Broadway To West End
Conductor Guy Noble quipped that it’s not often we get to experience the wonder of musical theatre with a symphony orchestra, and how wonderful the feeling was when we do. That’s what happened at yesterday’s QSO concert at QPAC. It was an afternoon to sit back and luxuriate in the sound with superb voices singing a collection of musical theatre’s greatest power-ballads.
Starting with Bernstein’s ‘Overture’ from Candide, the concert got off to a glorious start with a sparkling reading of this flashy orchestral showpiece with its flourishes of brass, piccolos, and seductive strings.
The ‘Tonight’ balcony scene with Tony and Maria from West Side Story followed, introducing the concert’s two premiere guest artists, Lorena Gore and Simon Gleeson. It’s also a wonderful showpiece which never appears dated despite being written in 1957. Gore’s vocals at first had the feeling of an opera singer slumming it, but as the concert went on, she relaxed into a more musical theatre mode. Both performers were centre stage again in the Lloyd Webber tribute, the ‘Overture’ to The Phantom of the Opera, with Andrej Kouznetsov doing spectacular work on the organ, Gore delivering a nicely balanced ‘Wishing You Were Somehow Here Again,’ and coupling with Gleeson on ‘All I Ask of You,’ probably the best vocal duet written in the last forty years.
But the best was yet to come, and it did with the appearance of young baritone Hanlon Innocent. Singing Quasimodo’s ballad ‘Out There’ from Alan Menken and Stephen Schwartz’s The Hunchback of Notre Dame, Innocent filled the hall with such powerful emotion it was palpable. A tremendous and overwhelming performance and one of the highlights of the concert.
Nina Lippmann, a graduating soprano from the Griffith University Musical Theatre course, had the pipes to deliver on Frozen’s ‘Let It Go’, but did better closing the concert with Elphaba’s ‘Defying Gravity’ from Wicked.
The orchestra brought some nice carnival color to the opening waltz from Carousel, whilst Gleeson’s wondrous tenor tones were showcased on ‘Anthem’ (Chess) and ‘Bring Him Home’ (Les Misérables).

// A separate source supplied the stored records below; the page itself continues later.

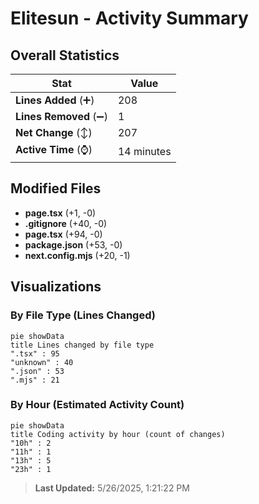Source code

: # Elitesun - Activity Summary 

## Overall Statistics

| Stat                   | Value                                                             |
| ---------------------- | ----------------------------------------------------------------- |
| **Lines Added** (➕)   | 208                                          |
| **Lines Removed** (➖) | 1                                        |
| **Net Change** (↕)    | 207                |
| **Active Time** (⌚)   | 14 minutes |


## Modified Files
- **page.tsx** (+1, -0)
- **.gitignore** (+40, -0)
- **page.tsx** (+94, -0)
- **package.json** (+53, -0)
- **next.config.mjs** (+20, -1)

## Visualizations

### By File Type (Lines Changed)

```mermaid
pie showData
title Lines changed by file type
".tsx" : 95
"unknown" : 40
".json" : 53
".mjs" : 21
```

### By Hour (Estimated Activity Count)

```mermaid
pie showData
title Coding activity by hour (count of changes)
"10h" : 2
"11h" : 1
"13h" : 5
"23h" : 1
```


> **Last Updated:** 5/26/2025, 1:21:22 PM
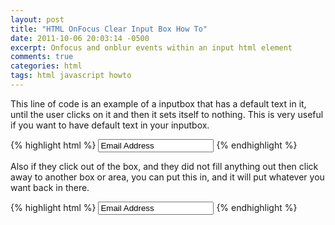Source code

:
 ```yaml
---
layout: post
title: "HTML OnFocus Clear Input Box How To"
date: 2011-10-06 20:03:14 -0500
excerpt: Onfocus and onblur events within an input html element
comments: true
categories: html
tags: html javascript howto
---
```

This line of code is an example of a inputbox that has a default text in it, until the user clicks on it and then it sets itself to nothing. This is very useful if you want to have default text in your inputbox.  

{% highlight html %}
<input type="text" value="Email Address" onfocus="if(this.value==this.defaultValue) this.value='';">
{% endhighlight %}

Also if they click out of the box, and they did not fill anything out then click away to another box or area, you can put this in, and it will put whatever you want back in there.  

{% highlight html %}
<input type="text" value="Email Address" onblur="if(this.value=='') this.value='Email Address';">
{% endhighlight %}
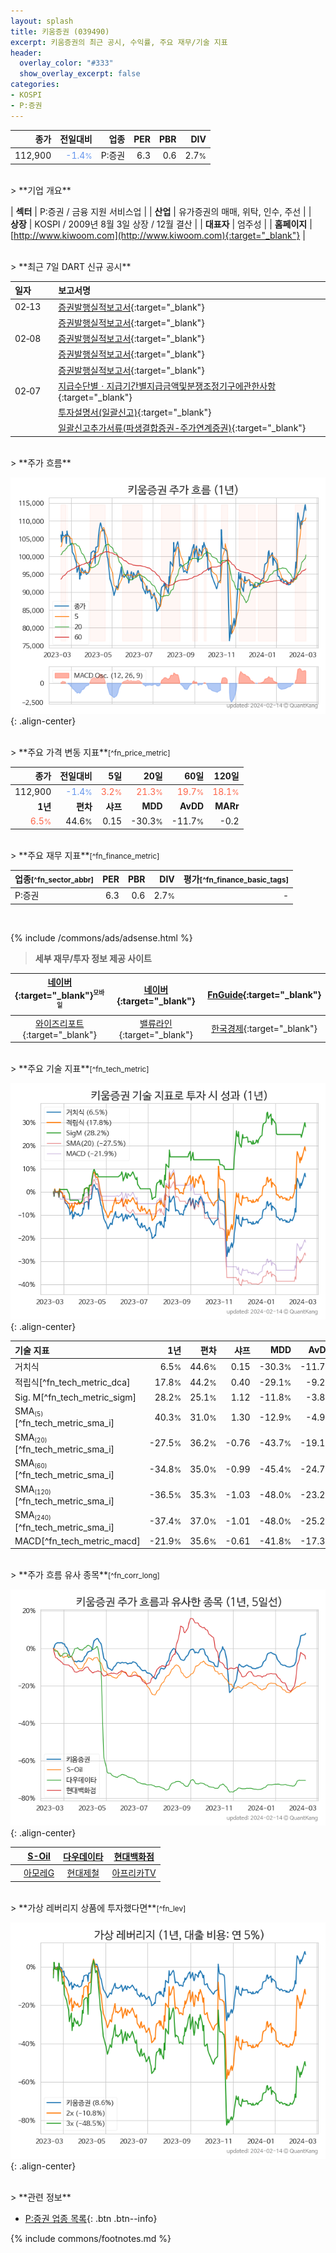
 ```yaml
---
layout: splash
title: 키움증권 (039490)
excerpt: 키움증권의 최근 공시, 수익률, 주요 재무/기술 지표
header:
  overlay_color: "#333"
  show_overlay_excerpt: false
categories:
- KOSPI
- P:증권
---
```


| **종가** | **전일대비** | **업종** | **PER** | **PBR** | **DIV** |
| -------: | -----------: | -------: | ------: | ------: | ------: |
| 112,900 | <span style="color: cornflowerblue">-1.4<small>%</small></span> | P:증권 | 6.3 | 0.6 | 2.7<small>%</small> |

<!-- more -->

<br>
> **기업 개요**<a id="company"></a>

| <span style="white-space:nowrap;">**섹터**</span> | P:증권 / 금융 지원 서비스업 |
| <span style="white-space:nowrap;">**산업**</span> | 유가증권의 매매, 위탁, 인수, 주선 |
| <span style="white-space:nowrap;">**상장**</span> | KOSPI / 2009년 8월 3일 상장 / 12월 결산 |
| <span style="white-space:nowrap;">**대표자**</span> | 엄주성 |
| <span style="white-space:nowrap;">**홈페이지**</span> | [http://www.kiwoom.com](http://www.kiwoom.com){:target="_blank"} |

<br>
> **최근 7일 DART 신규 공시**<a id="dart"></a>

| **일자** |      | **보고서명** |
| :------- | :--- | :----------- |
| 02&#x2011;13 | | [증권발행실적보고서](https://dart.fss.or.kr/dsaf001/main.do?rcpNo=20240213000852){:target="_blank"} |
|  | | [증권발행실적보고서](https://dart.fss.or.kr/dsaf001/main.do?rcpNo=20240213000793){:target="_blank"} |
| 02&#x2011;08 | | [증권발행실적보고서](https://dart.fss.or.kr/dsaf001/main.do?rcpNo=20240208000940){:target="_blank"} |
|  | | [증권발행실적보고서](https://dart.fss.or.kr/dsaf001/main.do?rcpNo=20240208000880){:target="_blank"} |
|  | | [증권발행실적보고서](https://dart.fss.or.kr/dsaf001/main.do?rcpNo=20240208000182){:target="_blank"} |
| 02&#x2011;07 | | [지급수단별ㆍ지급기간별지급금액및분쟁조정기구에관한사항](https://dart.fss.or.kr/dsaf001/main.do?rcpNo=20240207000922){:target="_blank"} |
|  | | [투자설명서(일괄신고)](https://dart.fss.or.kr/dsaf001/main.do?rcpNo=20240207000788){:target="_blank"} |
|  | | [일괄신고추가서류(파생결합증권-주가연계증권)](https://dart.fss.or.kr/dsaf001/main.do?rcpNo=20240207000773){:target="_blank"} |

<br>
> **주가 흐름**<a id="price"></a>

![039490](/stock/images/039490.png){: .align-center}

<br>
> **주요 가격 변동 지표**<small>[^fn_price_metric]</small>

| **종가** | **전일대비** | **5일** | **20일** | **60일** | **120일** |
| -------: | -----------: | ------: | -------: | -------: | --------: |
| 112,900 | <span style="color: cornflowerblue">-1.4<small>%</small></span> | <span style="color: tomato">3.2<small>%</small></span> | <span style="color: tomato">21.3<small>%</small></span> | <span style="color: tomato">19.7<small>%</small></span> | <span style="color: tomato">18.1<small>%</small></span> |
| **1년** | **편차** | **샤프** | **MDD** | **AvDD** | **MARr** |
| <span style="color: tomato">6.5<small>%</small></span> | 44.6<small>%</small> | 0.15 | -30.3<small>%</small> | -11.7<small>%</small> | -0.2 |

<br>
> **주요 재무 지표**<small>[^fn_finance_metric]</small>

| **업종**<small>[^fn_sector_abbr]</small> | **PER** | **PBR** | **DIV** | **평가**<small>[^fn_finance_basic_tags]</small> |
| :--------------------------------------- | ------: | ------: | ------: | ----------------------------------------------: |
| P:증권 | 6.3 | 0.6 | 2.7<small>%</small> | - |

<br>

{% include /commons/ads/adsense.html %}

> **세부 재무/투자 정보 제공 사이트**

| [네이버](https://m.stock.naver.com/domestic/stock/039490/finance/summary){:target="_blank"}<sup><small>모바일</small></sup> | [네이버](https://finance.naver.com/item/coinfo.naver?code=039490){:target="_blank"} | [FnGuide](https://comp.fnguide.com/SVO2/ASP/SVD_Invest.asp?gicode=A039490&MenuYn=Y){:target="_blank"} |
| :---: | :---: | :---: |
| [와이즈리포트](https://comp.wisereport.co.kr/company/c1040001.aspx?cmp_cd=039490){:target="_blank"} | [밸류라인](https://www.valueline.co.kr/finance/summary/039490){:target="_blank"} | [한국경제](https://markets.hankyung.com/stock/039490/financial-summary){:target="_blank"} |

<br>
> **주요 기술 지표**<small>[^fn_tech_metric]</small>


![039490](/stock/images/039490_tech.png){: .align-center}

| **기술 지표** | **1년** | **편차** | **샤프** | **MDD** | **AvDD** |
| :------------ | ------: | -----------: | -------: | ------: | -------: |
| 거치식 | 6.5<small>%</small> | 44.6<small>%</small> | 0.15 | -30.3<small>%</small> | -11.7<small>%</small> |
| 적립식[^fn_tech_metric_dca] | 17.8<small>%</small> | 44.2<small>%</small> | 0.40 | -29.1<small>%</small> | -9.2<small>%</small> |
| Sig. M[^fn_tech_metric_sigm] | 28.2<small>%</small> | 25.1<small>%</small> | 1.12 | -11.8<small>%</small> | -3.8<small>%</small> |
| SMA<small><sub>(5)</sub></small>[^fn_tech_metric_sma_i] | 40.3<small>%</small> | 31.0<small>%</small> | 1.30 | -12.9<small>%</small> | -4.9<small>%</small> |
| SMA<small><sub>(20)</sub></small>[^fn_tech_metric_sma_i] | -27.5<small>%</small> | 36.2<small>%</small> | -0.76 | -43.7<small>%</small> | -19.1<small>%</small> |
| SMA<small><sub>(60)</sub></small>[^fn_tech_metric_sma_i] | -34.8<small>%</small> | 35.0<small>%</small> | -0.99 | -45.4<small>%</small> | -24.7<small>%</small> |
| SMA<small><sub>(120)</sub></small>[^fn_tech_metric_sma_i] | -36.5<small>%</small> | 35.3<small>%</small> | -1.03 | -48.0<small>%</small> | -23.2<small>%</small> |
| SMA<small><sub>(240)</sub></small>[^fn_tech_metric_sma_i] | -37.4<small>%</small> | 37.0<small>%</small> | -1.01 | -48.0<small>%</small> | -25.2<small>%</small> |
| MACD[^fn_tech_metric_macd] | -21.9<small>%</small> | 35.6<small>%</small> | -0.61 | -41.8<small>%</small> | -17.3<small>%</small> |

<br>
> **주가 흐름 유사 종목**<a id="corr"></a><small>[^fn_corr_long]</small>

![039490](/stock/images/039490_corr.png){: .align-center}

|       | [S-Oil](/010950/) | [다우데이타](/032190/) | [현대백화점](/069960/) |
| :---: | :------------------------------------: | :------------------------------------: | :------------------------------------: |
|       | [아모레G](/002790/) | [현대제철](/004020/) | [아프리카TV](/067160/) |

<br>
> **가상 레버리지 상품에 투자했다면**<a id="2x"></a><small>[^fn_lev]</small>

![039490](/stock/images/039490_2x.png){: .align-center}

<br>
> **관련 정보**

- [P:증권 업종 목록](/stats/sector/kospi_업종_증권_종목/){: .btn .btn--info}

{% include commons/footnotes.md %}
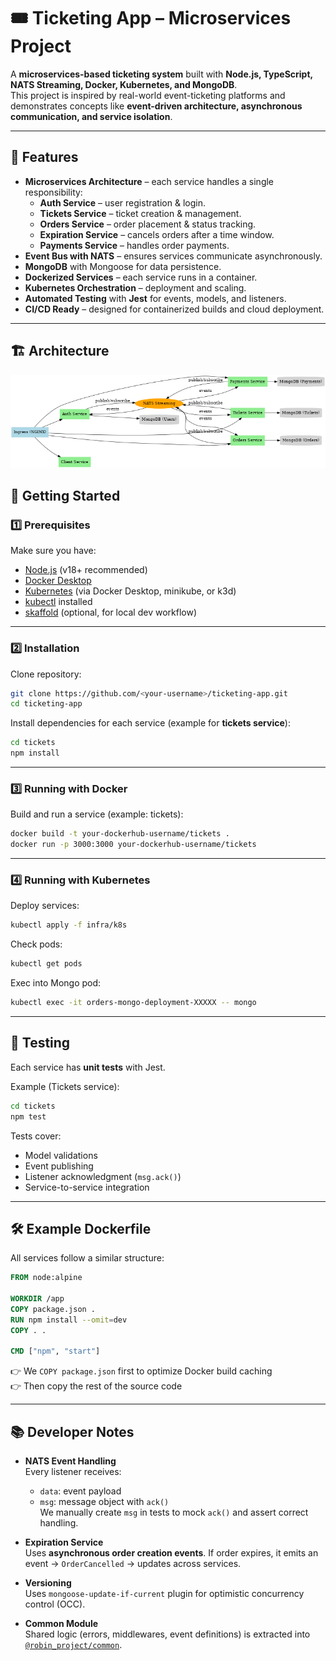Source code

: # 🎟️ Ticketing App – Microservices Project

A **microservices-based ticketing system** built with **Node.js, TypeScript, NATS Streaming, Docker, Kubernetes, and MongoDB**.  
This project is inspired by real-world event-ticketing platforms and demonstrates concepts like **event-driven architecture, asynchronous communication, and service isolation**.

---

## 📌 Features

- **Microservices Architecture** – each service handles a single responsibility:
  - **Auth Service** – user registration & login.
  - **Tickets Service** – ticket creation & management.
  - **Orders Service** – order placement & status tracking.
  - **Expiration Service** – cancels orders after a time window.
  - **Payments Service** – handles order payments.
- **Event Bus with NATS** – ensures services communicate asynchronously.
- **MongoDB** with Mongoose for data persistence.
- **Dockerized Services** – each service runs in a container.
- **Kubernetes Orchestration** – deployment and scaling.
- **Automated Testing** with **Jest** for events, models, and listeners.
- **CI/CD Ready** – designed for containerized builds and cloud deployment.

---

## 🏗️ Architecture

![Ticketing Architecture](./docs/ticketing_architecture.png)

## 🚀 Getting Started

### 1️⃣ Prerequisites

Make sure you have:

- [Node.js](https://nodejs.org/) (v18+ recommended)
- [Docker Desktop](https://www.docker.com/products/docker-desktop)
- [Kubernetes](https://kubernetes.io/) (via Docker Desktop, minikube, or k3d)
- [kubectl](https://kubernetes.io/docs/tasks/tools/install-kubectl/) installed
- [skaffold](https://skaffold.dev/) (optional, for local dev workflow)

---

### 2️⃣ Installation

Clone repository:

```bash
git clone https://github.com/<your-username>/ticketing-app.git
cd ticketing-app
```

Install dependencies for each service (example for **tickets service**):

```bash
cd tickets
npm install
```

---

### 3️⃣ Running with Docker

Build and run a service (example: tickets):

```bash
docker build -t your-dockerhub-username/tickets .
docker run -p 3000:3000 your-dockerhub-username/tickets
```

---

### 4️⃣ Running with Kubernetes

Deploy services:

```bash
kubectl apply -f infra/k8s
```

Check pods:

```bash
kubectl get pods
```

Exec into Mongo pod:

```bash
kubectl exec -it orders-mongo-deployment-XXXXX -- mongo
```

---

## 🧪 Testing

Each service has **unit tests** with Jest.

Example (Tickets service):

```bash
cd tickets
npm test
```

Tests cover:

- Model validations
- Event publishing
- Listener acknowledgment (`msg.ack()`)
- Service-to-service integration

---

## 🛠️ Example Dockerfile

All services follow a similar structure:

```dockerfile
FROM node:alpine

WORKDIR /app
COPY package.json .
RUN npm install --omit=dev
COPY . .

CMD ["npm", "start"]
```

👉 We `COPY package.json` first to optimize Docker build caching  
👉 Then copy the rest of the source code

---

## 📚 Developer Notes

- **NATS Event Handling**  
  Every listener receives:

  - `data`: event payload
  - `msg`: message object with `ack()`  
    We manually create `msg` in tests to mock `ack()` and assert correct handling.

- **Expiration Service**  
  Uses **asynchronous order creation events**. If order expires, it emits an event → `OrderCancelled` → updates across services.

- **Versioning**  
  Uses `mongoose-update-if-current` plugin for optimistic concurrency control (OCC).

- **Common Module**  
  Shared logic (errors, middlewares, event definitions) is extracted into  
  [`@robin_project/common`](https://www.npmjs.com/package/@robin_project/common).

The encores were an absolute delight. Gore, dressed appropriately as Mary Poppins, sang a lively ‘Supercalifragilisticexpianlidocious’ assisted by Innocent as the cloth-capped Bert, Gleeson in falsetto-mode with the Phantom’s ‘Music of the Night’, and all four having fun with Sondheim’s Jerome Kern 20s pastiche from Follies, ‘You’re Gonna Love Tomorrow’ and ‘Love Will See Us Through’.
Guy Noble was an agreeable host and conducted the orchestra with élan. Need I say the audience was sated at the finale from this emotional roller-coaster ride. Musical theatre at its best!